Problem details ▸
If a line in the records below contains the word "compose", copy it.

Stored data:

-=-=-=-=-

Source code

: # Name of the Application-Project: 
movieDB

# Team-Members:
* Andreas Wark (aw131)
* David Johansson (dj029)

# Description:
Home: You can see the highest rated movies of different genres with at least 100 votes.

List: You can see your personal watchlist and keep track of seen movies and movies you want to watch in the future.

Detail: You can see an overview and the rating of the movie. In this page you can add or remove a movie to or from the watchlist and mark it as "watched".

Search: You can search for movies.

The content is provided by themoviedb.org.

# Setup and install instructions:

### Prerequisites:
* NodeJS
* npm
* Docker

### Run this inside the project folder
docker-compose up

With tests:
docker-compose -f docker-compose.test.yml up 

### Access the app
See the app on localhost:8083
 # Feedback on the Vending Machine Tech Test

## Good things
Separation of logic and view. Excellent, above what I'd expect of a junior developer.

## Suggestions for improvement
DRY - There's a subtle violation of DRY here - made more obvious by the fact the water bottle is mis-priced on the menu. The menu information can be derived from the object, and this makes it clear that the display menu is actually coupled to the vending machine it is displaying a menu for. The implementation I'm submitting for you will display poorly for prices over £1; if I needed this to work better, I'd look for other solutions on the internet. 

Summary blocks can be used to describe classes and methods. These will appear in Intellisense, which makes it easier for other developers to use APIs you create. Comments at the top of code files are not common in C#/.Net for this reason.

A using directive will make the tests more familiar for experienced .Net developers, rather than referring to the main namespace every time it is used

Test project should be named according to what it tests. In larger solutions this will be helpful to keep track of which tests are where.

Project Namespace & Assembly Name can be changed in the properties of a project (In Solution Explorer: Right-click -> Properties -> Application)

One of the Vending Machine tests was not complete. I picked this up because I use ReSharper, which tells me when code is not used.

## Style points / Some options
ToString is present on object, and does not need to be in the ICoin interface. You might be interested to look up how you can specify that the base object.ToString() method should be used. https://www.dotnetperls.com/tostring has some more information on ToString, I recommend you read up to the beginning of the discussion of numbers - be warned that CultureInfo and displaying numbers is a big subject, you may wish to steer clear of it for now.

-=-=-=-=-

Your solution ▸
docker-compose up
docker-compose -f docker-compose.test.yml up 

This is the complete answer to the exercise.